Please go over the material below and count each line with the string "download", giving only the total.

■ DATA
[Start of Attachment]

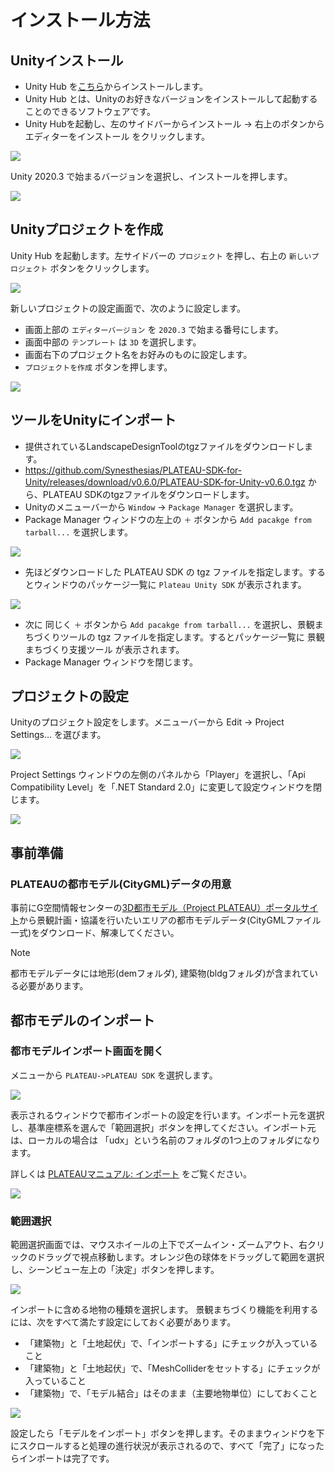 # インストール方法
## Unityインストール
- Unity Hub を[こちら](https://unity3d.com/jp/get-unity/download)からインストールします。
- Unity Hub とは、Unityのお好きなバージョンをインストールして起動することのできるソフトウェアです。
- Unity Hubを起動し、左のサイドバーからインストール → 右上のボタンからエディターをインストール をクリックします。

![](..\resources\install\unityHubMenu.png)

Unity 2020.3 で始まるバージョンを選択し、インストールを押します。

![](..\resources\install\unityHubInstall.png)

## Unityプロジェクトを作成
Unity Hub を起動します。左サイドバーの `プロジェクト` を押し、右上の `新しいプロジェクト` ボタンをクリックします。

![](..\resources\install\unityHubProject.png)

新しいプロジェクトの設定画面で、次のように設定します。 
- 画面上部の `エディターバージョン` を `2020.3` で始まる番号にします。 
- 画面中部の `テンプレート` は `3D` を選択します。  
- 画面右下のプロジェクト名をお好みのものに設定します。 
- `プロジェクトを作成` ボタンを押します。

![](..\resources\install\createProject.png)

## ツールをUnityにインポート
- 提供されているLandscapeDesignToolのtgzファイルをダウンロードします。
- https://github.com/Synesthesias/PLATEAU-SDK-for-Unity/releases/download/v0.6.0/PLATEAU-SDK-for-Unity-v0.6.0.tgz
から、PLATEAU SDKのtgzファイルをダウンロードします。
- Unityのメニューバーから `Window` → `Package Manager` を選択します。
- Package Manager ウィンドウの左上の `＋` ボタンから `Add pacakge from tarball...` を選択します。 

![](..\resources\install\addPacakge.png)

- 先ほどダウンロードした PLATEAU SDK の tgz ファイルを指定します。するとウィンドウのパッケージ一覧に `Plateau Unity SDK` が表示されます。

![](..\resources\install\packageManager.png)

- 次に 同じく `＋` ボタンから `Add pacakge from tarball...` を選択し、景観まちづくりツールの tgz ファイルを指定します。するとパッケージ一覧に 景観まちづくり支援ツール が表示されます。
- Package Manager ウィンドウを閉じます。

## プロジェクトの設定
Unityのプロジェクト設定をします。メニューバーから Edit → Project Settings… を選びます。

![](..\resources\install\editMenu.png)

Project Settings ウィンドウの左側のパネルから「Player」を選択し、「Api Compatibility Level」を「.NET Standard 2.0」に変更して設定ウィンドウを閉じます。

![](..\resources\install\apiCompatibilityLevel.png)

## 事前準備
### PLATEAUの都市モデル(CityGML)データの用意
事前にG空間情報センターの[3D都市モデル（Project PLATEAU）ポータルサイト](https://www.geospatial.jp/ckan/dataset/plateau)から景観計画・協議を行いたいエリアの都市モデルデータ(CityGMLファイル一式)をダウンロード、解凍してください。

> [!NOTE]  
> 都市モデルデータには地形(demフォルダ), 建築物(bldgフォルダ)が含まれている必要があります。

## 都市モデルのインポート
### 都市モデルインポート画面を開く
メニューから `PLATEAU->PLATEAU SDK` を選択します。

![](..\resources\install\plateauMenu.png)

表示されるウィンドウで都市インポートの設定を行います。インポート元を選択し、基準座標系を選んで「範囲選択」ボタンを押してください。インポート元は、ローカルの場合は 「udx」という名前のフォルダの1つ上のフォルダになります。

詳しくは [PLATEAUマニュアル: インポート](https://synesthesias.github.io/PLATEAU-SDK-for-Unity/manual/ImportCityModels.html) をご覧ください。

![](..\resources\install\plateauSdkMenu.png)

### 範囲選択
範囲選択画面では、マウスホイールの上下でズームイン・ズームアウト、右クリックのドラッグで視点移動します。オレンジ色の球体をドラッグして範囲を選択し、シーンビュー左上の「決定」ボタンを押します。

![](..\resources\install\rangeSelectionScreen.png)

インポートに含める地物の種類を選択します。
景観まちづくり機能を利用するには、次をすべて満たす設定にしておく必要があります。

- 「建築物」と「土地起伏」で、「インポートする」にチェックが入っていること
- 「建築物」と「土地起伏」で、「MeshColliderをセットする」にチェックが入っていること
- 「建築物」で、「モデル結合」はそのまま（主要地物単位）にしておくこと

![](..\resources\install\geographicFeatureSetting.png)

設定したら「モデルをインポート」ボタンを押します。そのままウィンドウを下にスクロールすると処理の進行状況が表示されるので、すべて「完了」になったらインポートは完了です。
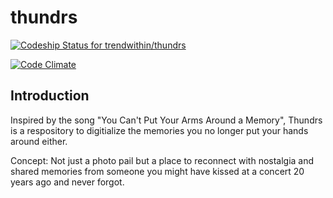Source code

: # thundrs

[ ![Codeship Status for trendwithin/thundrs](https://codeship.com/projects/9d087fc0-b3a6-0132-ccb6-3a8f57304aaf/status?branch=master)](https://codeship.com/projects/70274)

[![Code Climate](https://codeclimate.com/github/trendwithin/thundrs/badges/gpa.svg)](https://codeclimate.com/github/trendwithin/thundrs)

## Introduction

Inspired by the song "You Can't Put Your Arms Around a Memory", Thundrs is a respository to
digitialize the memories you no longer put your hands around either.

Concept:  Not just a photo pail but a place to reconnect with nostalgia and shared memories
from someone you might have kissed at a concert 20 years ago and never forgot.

[End of Attachment]

■ ANSWER SECTION
2